Kedudukan sunnah sebagai sumber Hukum.
Dalam kedudukannya sebagai penjelas, sunnah kadang-kadang memperluas hukum
dalam al-Qur‟an atau menetapkan sendiri hukum di luar apa yang ditentukan Allah
dalam al-Qur‟an. Kedudukan sunnah sebagai bayani atau menjalankan fungsi yang
menjelaskan hukum al-Qur‟an, dan tidak diragukan lagi dan dapat diterima oleh
semua pihak, karena memang untuk itulah Nabi ditugaskan Allah SWT.
“Hai orang-orang yang beriman, taatilah Allah dan taatilah Rasul (Nya), dan
ulil amri di antara kamu. kemudian jika kamu berlainan Pendapat tentang
sesuatu, Maka kembalikanlah ia kepada Allah (Al Quran) dan Rasul
(sunnahnya), jika kamu benar-benar beriman kepada Allah dan hari kemudian.
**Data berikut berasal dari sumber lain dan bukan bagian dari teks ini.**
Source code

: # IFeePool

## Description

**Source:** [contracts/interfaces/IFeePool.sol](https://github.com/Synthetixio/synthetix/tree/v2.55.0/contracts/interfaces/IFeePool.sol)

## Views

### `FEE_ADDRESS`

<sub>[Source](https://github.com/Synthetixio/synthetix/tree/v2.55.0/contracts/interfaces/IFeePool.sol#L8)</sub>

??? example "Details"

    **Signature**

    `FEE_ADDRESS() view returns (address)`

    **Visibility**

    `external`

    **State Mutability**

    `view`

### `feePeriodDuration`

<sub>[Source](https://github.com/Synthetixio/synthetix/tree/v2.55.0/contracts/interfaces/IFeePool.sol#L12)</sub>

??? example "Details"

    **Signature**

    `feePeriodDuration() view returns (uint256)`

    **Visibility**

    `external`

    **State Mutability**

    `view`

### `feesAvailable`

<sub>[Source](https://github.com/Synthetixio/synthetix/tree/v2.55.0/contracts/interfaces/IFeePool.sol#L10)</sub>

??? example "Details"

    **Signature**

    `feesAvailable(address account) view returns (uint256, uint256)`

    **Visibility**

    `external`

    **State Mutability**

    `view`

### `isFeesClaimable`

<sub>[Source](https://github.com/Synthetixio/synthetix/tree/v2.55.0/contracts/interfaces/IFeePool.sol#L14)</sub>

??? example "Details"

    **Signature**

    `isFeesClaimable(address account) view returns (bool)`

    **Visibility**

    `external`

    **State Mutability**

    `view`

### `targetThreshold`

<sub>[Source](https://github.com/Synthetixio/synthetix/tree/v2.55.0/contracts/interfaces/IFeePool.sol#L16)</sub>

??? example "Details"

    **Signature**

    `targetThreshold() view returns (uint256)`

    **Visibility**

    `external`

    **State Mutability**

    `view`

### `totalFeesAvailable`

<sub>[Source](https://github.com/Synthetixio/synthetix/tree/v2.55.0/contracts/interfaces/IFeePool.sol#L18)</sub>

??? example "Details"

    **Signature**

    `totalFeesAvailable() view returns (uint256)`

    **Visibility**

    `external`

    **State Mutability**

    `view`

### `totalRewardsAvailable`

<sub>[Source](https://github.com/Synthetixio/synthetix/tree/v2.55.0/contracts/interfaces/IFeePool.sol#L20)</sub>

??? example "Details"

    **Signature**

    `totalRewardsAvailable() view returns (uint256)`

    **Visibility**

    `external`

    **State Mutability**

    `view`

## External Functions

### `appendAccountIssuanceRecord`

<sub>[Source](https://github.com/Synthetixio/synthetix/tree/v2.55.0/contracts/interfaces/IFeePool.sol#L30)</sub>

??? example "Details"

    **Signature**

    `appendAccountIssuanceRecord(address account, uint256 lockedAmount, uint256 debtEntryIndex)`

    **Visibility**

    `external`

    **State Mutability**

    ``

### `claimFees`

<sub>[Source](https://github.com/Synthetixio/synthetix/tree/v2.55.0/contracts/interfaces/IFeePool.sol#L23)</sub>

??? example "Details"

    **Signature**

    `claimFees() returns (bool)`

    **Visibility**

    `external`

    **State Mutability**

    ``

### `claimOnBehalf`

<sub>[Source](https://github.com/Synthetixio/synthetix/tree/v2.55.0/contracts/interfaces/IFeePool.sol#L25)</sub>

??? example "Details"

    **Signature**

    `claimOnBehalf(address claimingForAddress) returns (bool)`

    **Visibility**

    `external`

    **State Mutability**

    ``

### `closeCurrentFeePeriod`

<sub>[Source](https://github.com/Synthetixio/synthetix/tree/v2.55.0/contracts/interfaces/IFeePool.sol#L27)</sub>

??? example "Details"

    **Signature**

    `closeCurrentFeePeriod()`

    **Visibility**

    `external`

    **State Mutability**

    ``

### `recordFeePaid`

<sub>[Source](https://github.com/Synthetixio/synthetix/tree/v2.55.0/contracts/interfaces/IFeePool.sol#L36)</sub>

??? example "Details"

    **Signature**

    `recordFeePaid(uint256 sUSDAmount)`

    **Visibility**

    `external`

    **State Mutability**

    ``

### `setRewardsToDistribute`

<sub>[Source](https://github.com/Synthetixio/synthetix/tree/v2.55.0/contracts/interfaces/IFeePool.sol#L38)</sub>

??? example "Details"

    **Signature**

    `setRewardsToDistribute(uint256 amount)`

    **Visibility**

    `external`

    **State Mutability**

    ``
yang demikian itu lebih utama (bagimu) dan lebih baik akibatnya”.
Perkataan amri yang terdapat pada ayat di atas berarti hal keadaan atau
urusan yang bersifat umum meliputi urusan dunia dan urusan agama. Ulil amri
dalam urusan dunia ialah raja, kepala Negara, pemimpin atau penguasa,
sedang ulil amri dalam urusan agama ialah para mujtahid.
“dan Tiadalah yang diucapkannya itu (Al-Quran) menurut kemauan hawa nafsunya.
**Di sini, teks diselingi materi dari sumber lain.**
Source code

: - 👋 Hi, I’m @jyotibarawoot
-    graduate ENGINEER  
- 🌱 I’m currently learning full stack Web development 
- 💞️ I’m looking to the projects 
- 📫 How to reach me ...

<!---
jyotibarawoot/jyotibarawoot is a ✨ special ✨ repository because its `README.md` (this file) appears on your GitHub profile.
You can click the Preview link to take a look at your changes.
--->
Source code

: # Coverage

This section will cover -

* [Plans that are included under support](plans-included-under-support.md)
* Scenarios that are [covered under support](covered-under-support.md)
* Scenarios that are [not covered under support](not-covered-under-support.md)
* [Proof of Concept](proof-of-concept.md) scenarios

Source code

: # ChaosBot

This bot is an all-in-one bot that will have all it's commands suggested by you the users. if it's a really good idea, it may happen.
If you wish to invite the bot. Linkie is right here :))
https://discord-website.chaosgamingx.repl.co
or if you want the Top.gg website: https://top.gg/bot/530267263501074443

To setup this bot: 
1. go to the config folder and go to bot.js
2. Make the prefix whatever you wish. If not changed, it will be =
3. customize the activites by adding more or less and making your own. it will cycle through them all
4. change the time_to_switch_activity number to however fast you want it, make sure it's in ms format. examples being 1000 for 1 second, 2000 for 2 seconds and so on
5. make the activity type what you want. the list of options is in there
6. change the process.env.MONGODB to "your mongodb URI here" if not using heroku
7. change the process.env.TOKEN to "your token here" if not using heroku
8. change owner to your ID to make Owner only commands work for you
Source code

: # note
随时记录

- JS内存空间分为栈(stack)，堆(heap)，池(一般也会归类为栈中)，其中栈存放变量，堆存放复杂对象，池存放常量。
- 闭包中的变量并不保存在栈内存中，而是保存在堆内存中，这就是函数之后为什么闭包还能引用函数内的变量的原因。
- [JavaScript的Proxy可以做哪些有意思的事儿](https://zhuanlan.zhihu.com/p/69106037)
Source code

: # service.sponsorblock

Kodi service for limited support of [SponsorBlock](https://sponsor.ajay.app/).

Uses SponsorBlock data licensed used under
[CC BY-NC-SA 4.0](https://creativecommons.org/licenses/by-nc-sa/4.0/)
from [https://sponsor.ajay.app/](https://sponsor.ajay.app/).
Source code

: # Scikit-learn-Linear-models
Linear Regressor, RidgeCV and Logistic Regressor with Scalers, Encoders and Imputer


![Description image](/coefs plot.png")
ucapannya itu tiada lain hanyalah wahyu yang diwahyukan (kepadanya).”
Dengan sumber hukum yang berasalh dari wahyu Allah SWT., ilmu fiqih dan
hukum-hukum yang diproduksinya adalah hukum yang terhormat dan mulia di
hadapan pihak-pihak yang pro dan kontra (baca: iman dan kufur). Seorang muslim
akan sangat menaati dan menghormati suatu perintah atau larangan ketika ia
menyadari bahwa perintah dan larangan yang sampai kepadanya adalah wahyu Allah
yang suci. Sebagai contoh seorang muslim akan merasa berdosa jika ia belum
melaksanakan shalat wajib walaupun tidak ada yang menegurnya.